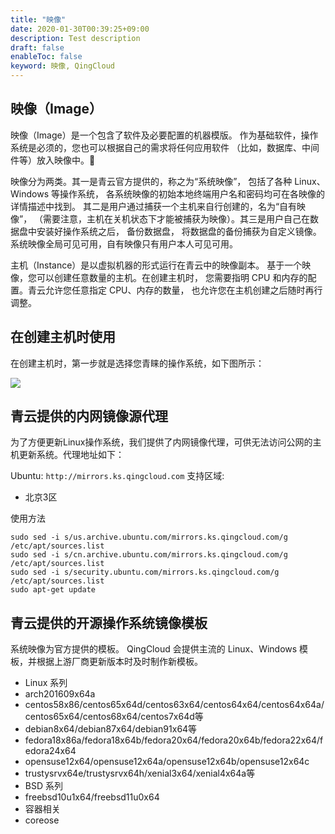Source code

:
 ```yaml
---
title: "映像"
date: 2020-01-30T00:39:25+09:00
description: Test description
draft: false
enableToc: false
keyword: 映像, QingCloud
---
```


## 映像（Image）

映像（Image）是一个包含了软件及必要配置的机器模版。 作为基础软件，操作系统是必须的，您也可以根据自己的需求将任何应用软件 （比如，数据库、中间件等）放入映像中。

映像分为两类。其一是青云官方提供的，称之为“系统映像”， 包括了各种 Linux、Windows 等操作系统， 各系统映像的初始本地终端用户名和密码均可在各映像的详情描述中找到。 其二是用户通过捕获一个主机来自行创建的，名为“自有映像”， （需要注意，主机在关机状态下才能被捕获为映像）。其三是用户自己在数据盘中安装好操作系统之后， 备份数据盘， 将数据盘的备份捕获为自定义镜像。系统映像全局可见可用，自有映像只有用户本人可见可用。

主机（Instance）是以虚拟机器的形式运行在青云中的映像副本。 基于一个映像，您可以创建任意数量的主机。在创建主机时， 您需要指明 CPU 和内存的配置。青云允许您任意指定 CPU、内存的数量， 也允许您在主机创建之后随时再行调整。



## 在创建主机时使用

在创建主机时，第一步就是选择您青睐的操作系统，如下图所示：

![](/compute/vm/intro/_images/create_instance_choose_image.png)

## 青云提供的内网镜像源代理

为了方便更新Linux操作系统，我们提供了内网镜像代理，可供无法访问公网的主机更新系统。代理地址如下：

Ubuntu: `http://mirrors.ks.qingcloud.com`
支持区域:
  * 北京3区

使用方法

```
sudo sed -i s/us.archive.ubuntu.com/mirrors.ks.qingcloud.com/g /etc/apt/sources.list
sudo sed -i s/cn.archive.ubuntu.com/mirrors.ks.qingcloud.com/g /etc/apt/sources.list
sudo sed -i s/security.ubuntu.com/mirrors.ks.qingcloud.com/g /etc/apt/sources.list
sudo apt-get update
```

## 青云提供的开源操作系统镜像模板

系统映像为官方提供的模板。 QingCloud 会提供主流的 Linux、Windows 模板，并根据上游厂商更新版本时及时制作新模板。

* Linux 系列
 * arch201609x64a
 * centos58x86/centos65x64d/centos63x64/centos64x64/centos64x64a/centos65x64/centos68x64/centos7x64d等
 * debian8x64/debian87x64/debian91x64等
 * fedora18x86a/fedora18x64b/fedora20x64/fedora20x64b/fedora22x64/fedora24x64
 * opensuse12x64/opensuse12x64a/opensuse12x64b/opensuse12x64c
 * trustysrvx64e/trustysrvx64h/xenial3x64/xenial4x64a等
* BSD 系列
 * freebsd10u1x64/freebsd11u0x64
* 容器相关
 * coreose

→ Work required: Pictures in the records should not appear in your copy, but everything else must be transcribed exactly.

→ Answer to this exercise:
Source code

:
 ```yaml
---
title: "映像"
date: 2020-01-30T00:39:25+09:00
description: Test description
draft: false
enableToc: false
keyword: 映像, QingCloud
---
```


## 映像（Image）

映像（Image）是一个包含了软件及必要配置的机器模版。 作为基础软件，操作系统是必须的，您也可以根据自己的需求将任何应用软件 （比如，数据库、中间件等）放入映像中。

映像分为两类。其一是青云官方提供的，称之为“系统映像”， 包括了各种 Linux、Windows 等操作系统， 各系统映像的初始本地终端用户名和密码均可在各映像的详情描述中找到。 其二是用户通过捕获一个主机来自行创建的，名为“自有映像”， （需要注意，主机在关机状态下才能被捕获为映像）。其三是用户自己在数据盘中安装好操作系统之后， 备份数据盘， 将数据盘的备份捕获为自定义镜像。系统映像全局可见可用，自有映像只有用户本人可见可用。

主机（Instance）是以虚拟机器的形式运行在青云中的映像副本。 基于一个映像，您可以创建任意数量的主机。在创建主机时， 您需要指明 CPU 和内存的配置。青云允许您任意指定 CPU、内存的数量， 也允许您在主机创建之后随时再行调整。



## 在创建主机时使用

在创建主机时，第一步就是选择您青睐的操作系统，如下图所示：

![](/compute/vm/intro/_images/create_instance_choose_image.png)

## 青云提供的内网镜像源代理

为了方便更新Linux操作系统，我们提供了内网镜像代理，可供无法访问公网的主机更新系统。代理地址如下：

Ubuntu: `http://mirrors.ks.qingcloud.com`
支持区域:
  * 北京3区

使用方法

```
sudo sed -i s/us.archive.ubuntu.com/mirrors.ks.qingcloud.com/g /etc/apt/sources.list
sudo sed -i s/cn.archive.ubuntu.com/mirrors.ks.qingcloud.com/g /etc/apt/sources.list
sudo sed -i s/security.ubuntu.com/mirrors.ks.qingcloud.com/g /etc/apt/sources.list
sudo apt-get update
```

## 青云提供的开源操作系统镜像模板

系统映像为官方提供的模板。 QingCloud 会提供主流的 Linux、Windows 模板，并根据上游厂商更新版本时及时制作新模板。

* Linux 系列
 * arch201609x64a
 * centos58x86/centos65x64d/centos63x64/centos64x64/centos64x64a/centos65x64/centos68x64/centos7x64d等
 * debian8x64/debian87x64/debian91x64等
 * fedora18x86a/fedora18x64b/fedora20x64/fedora20x64b/fedora22x64/fedora24x64
 * opensuse12x64/opensuse12x64a/opensuse12x64b/opensuse12x64c
 * trustysrvx64e/trustysrvx64h/xenial3x64/xenial4x64a等
* BSD 系列
 * freebsd10u1x64/freebsd11u0x64
* 容器相关
 * coreose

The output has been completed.